Une cathédrale de verdure, c'est comme ça que certains poètes l'ont décrit avec ses arbres, ses frênes et leur ombre, la fraîcheur et toute cette biodiversité qu'elle abrite.

Yannick Suire, conservateur du patrimoine et historien

Mêlant Tourisme vert et agriculture florissante tout en ayant su préserver sa façade maritime, ce petit paradis est labellisé Grand site de France depuis 2010, pour la gestion durable de ce patrimoine singulier.

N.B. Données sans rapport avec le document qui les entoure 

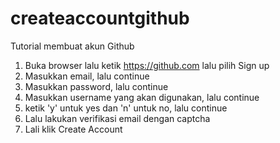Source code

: # createaccountgithub
Tutorial membuat akun Github
1. Buka browser lalu ketik https://github.com lalu pilih Sign up
2. Masukkan email, lalu continue
3. Masukkan password, lalu continue
4. Masukkan username yang akan digunakan, lalu continue
5. ketik 'y' untuk yes dan 'n' untuk no, lalu continue
6. Lalu lakukan verifikasi email dengan captcha
7. Lali klik Create Account
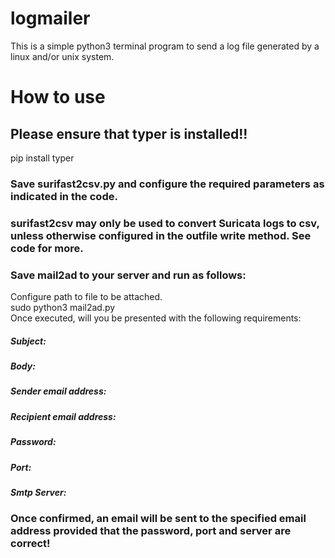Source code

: # logmailer
This is a simple python3 terminal program to send a log file generated by a linux and/or unix system.

# How to use

## Please ensure that typer is installed!! 
pip install typer

### Save surifast2csv.py and configure the required parameters as indicated in the code.
### surifast2csv may only be used to convert Suricata logs to csv, unless otherwise configured in the outfile write method. See code for more.
### Save mail2ad to your server and run as follows:
Configure path to file to be attached.\
sudo python3 mail2ad.py\
Once executed, will you be presented with the following requirements:
##### Subject:
##### Body:
##### Sender email address:
##### Recipient email address:
##### Password:
##### Port:
##### Smtp Server:

### Once confirmed, an email will be sent to the specified email address provided that the password, port and server are correct!
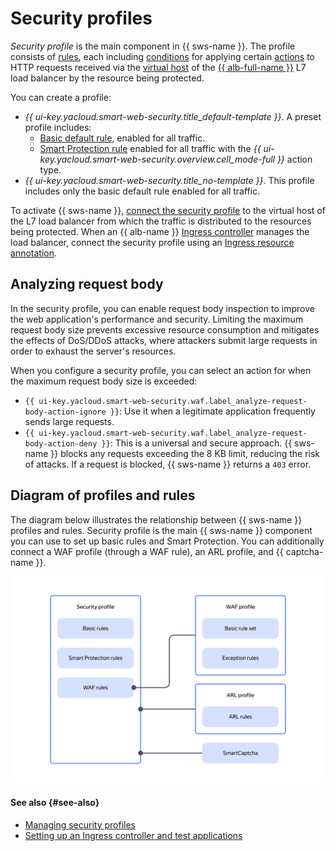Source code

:# Security profiles

_Security profile_ is the main component in {{ sws-name }}. The profile consists of [rules](rules.md), each including [conditions](conditions.md) for applying certain [actions](rules.md#rule-action) to HTTP requests received via the [virtual host](../../application-load-balancer/concepts/http-router.md#virtual-host) of the [{{ alb-full-name }}](../../application-load-balancer/concepts/index.md) L7 load balancer by the resource being protected.

You can create a profile:
  * _{{ ui-key.yacloud.smart-web-security.title_default-template }}_. A preset profile includes:
    * [Basic default rule](rules.md#base-rules), enabled for all traffic.
    * [Smart Protection rule](rules.md#smart-protection-rules) enabled for all traffic with the _{{ ui-key.yacloud.smart-web-security.overview.cell_mode-full }}_ action type.
  * _{{ ui-key.yacloud.smart-web-security.title_no-template }}_. This profile includes only the basic default rule enabled for all traffic.

To activate {{ sws-name }}, [connect the security profile](../operations/host-connect.md) to the virtual host of the L7 load balancer from which the traffic is distributed to the resources being protected. When an {{ alb-name }} [Ingress controller](../../application-load-balancer/tools/k8s-ingress-controller/index.md) manages the load balancer, connect the security profile using an [Ingress resource annotation](../../application-load-balancer/k8s-ref/ingress.md).

## Analyzing request body

In the security profile, you can enable request body inspection to improve the web application's performance and security. Limiting the maximum request body size prevents excessive resource consumption and mitigates the effects of DoS/DDoS attacks, where attackers submit large requests in order to exhaust the server's resources.

When you configure a security profile, you can select an action for when the maximum request body size is exceeded:

* `{{ ui-key.yacloud.smart-web-security.waf.label_analyze-request-body-action-ignore }}`: Use it when a legitimate application frequently sends large requests.
* `{{ ui-key.yacloud.smart-web-security.waf.label_analyze-request-body-action-deny }}`: This is a universal and secure approach. {{ sws-name }} blocks any requests exceeding the 8 KB limit, reducing the risk of attacks. If a request is blocked, {{ sws-name }} returns a `403` error.

## Diagram of profiles and rules

The diagram below illustrates the relationship between {{ sws-name }} profiles and rules. Security profile is the main {{ sws-name }} component you can use to set up basic rules and Smart Protection. You can additionally connect a WAF profile (through a WAF rule), an ARL profile, and {{ captcha-name }}.

![profiles-rules](../../_assets/smartwebsecurity/profiles-rules.svg)

#### See also {#see-also}

* [Managing security profiles](../operations/index.md#profiles)
* [Setting up an Ingress controller and test applications](../../managed-kubernetes/tutorials/alb-ingress-controller.md#create-ingress-and-apps)
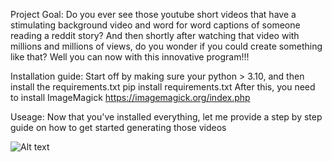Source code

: Project Goal:
Do you ever see those youtube short videos that have a stimulating background video and word for word captions of someone reading a reddit story? And then shortly after watching that video with millions and millions of views, do you wonder if you could create something like that? Well you can now with this innovative program!!!

Installation guide:
Start off by making sure your python > 3.10, and then install the requirements.txt
pip install requirements.txt
After this, you need to install ImageMagick https://imagemagick.org/index.php


Useage:
Now that you've installed everything, let me provide a step by step guide on how to get started generating those videos

![Alt text](https://i.imgur.com/0spvV5V.png)
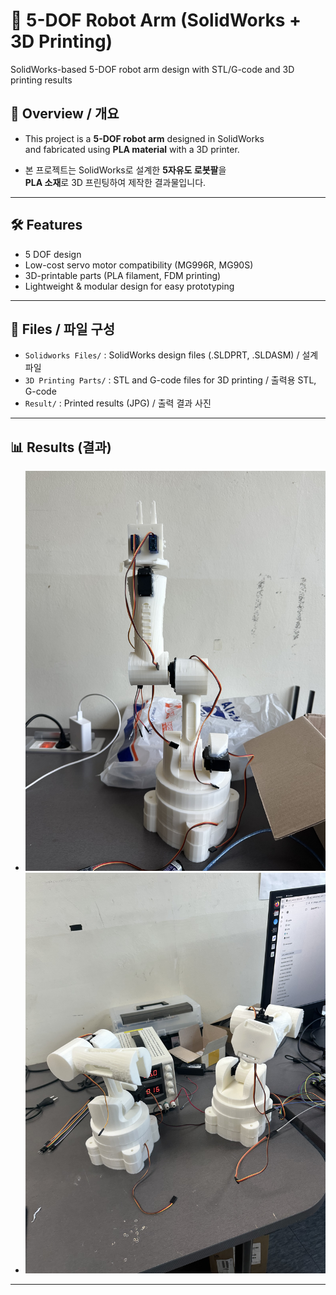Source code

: # 🤖 5-DOF Robot Arm (SolidWorks + 3D Printing)

SolidWorks-based 5-DOF robot arm design with STL/G-code and 3D printing results

## 📌 Overview / 개요
- This project is a **5-DOF robot arm** designed in SolidWorks  
  and fabricated using **PLA material** with a 3D printer.
  
- 본 프로젝트는 SolidWorks로 설계한 **5자유도 로봇팔**을  
  **PLA 소재**로 3D 프린팅하여 제작한 결과물입니다.  

---
## 🛠 Features
- 5 DOF design
- Low-cost servo motor compatibility (MG996R, MG90S)
- 3D-printable parts (PLA filament, FDM printing)
- Lightweight & modular design for easy prototyping
---

## 📂 Files / 파일 구성
- `Solidworks Files/` : SolidWorks design files (.SLDPRT, .SLDASM) / 설계 파일  
- `3D Printing Parts/` : STL and G-code files for 3D printing / 출력용 STL, G-code  
- `Result/` : Printed results (JPG) / 출력 결과 사진  
---

## 📊 Results (결과)
- ![result1](result/printed_manipulator_1.jpg)
- ![result2](result/printed_manipulator_2.jpg)
---
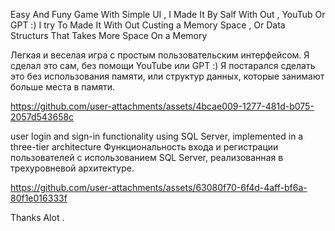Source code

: Easy And Funy Game With Simple UI , I Made It By Salf With Out , YouTub Or GPT :) 
I try To Made It With Out Custing a Memory Space ,
Or  Data Structurs That Takes More Space On a Memory 

Легкая и веселая игра с простым пользовательским интерфейсом. Я сделал это сам, без помощи YouTube или GPT :) Я постарался сделать это без использования памяти, или структур данных, которые занимают больше места в памяти.

https://github.com/user-attachments/assets/4bcae009-1277-481d-b075-2057d543658c


user login and sign-in functionality using SQL Server, implemented in a three-tier architecture
Функциональность входа и регистрации пользователей с использованием SQL Server, реализованная в трехуровневой архитектуре.

https://github.com/user-attachments/assets/63080f70-6f4d-4aff-bf6a-80f1e016333f





Thanks Alot .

Xynthia est un éléctrochoc

La même année qui voit la tempête Xynthia déferler sur les côtes charentaises et vendéennes. Sans être exceptionnelle par sa puissance, elle demeure l’une des plus meurtrières. Survenue lors de la pleine mer un jour de gros coefficient de marée, elle a généré une surcote d’1,5 mètre sur le littoral. Sous la pression de l’océan, certaines digues de protection marines finirent par céder , et l’eau s’engouffra jusqu’à 7 kilomètres à l’intérieur de terres. Elle mettra plusieurs mois à s’évacuer. Les 47 morts et les 150 millions d’euros de dégâts font l’effet d’un électrochoc. Le Marais Poitevin, forteresse qu'on pensait imprenable, a fini par plier.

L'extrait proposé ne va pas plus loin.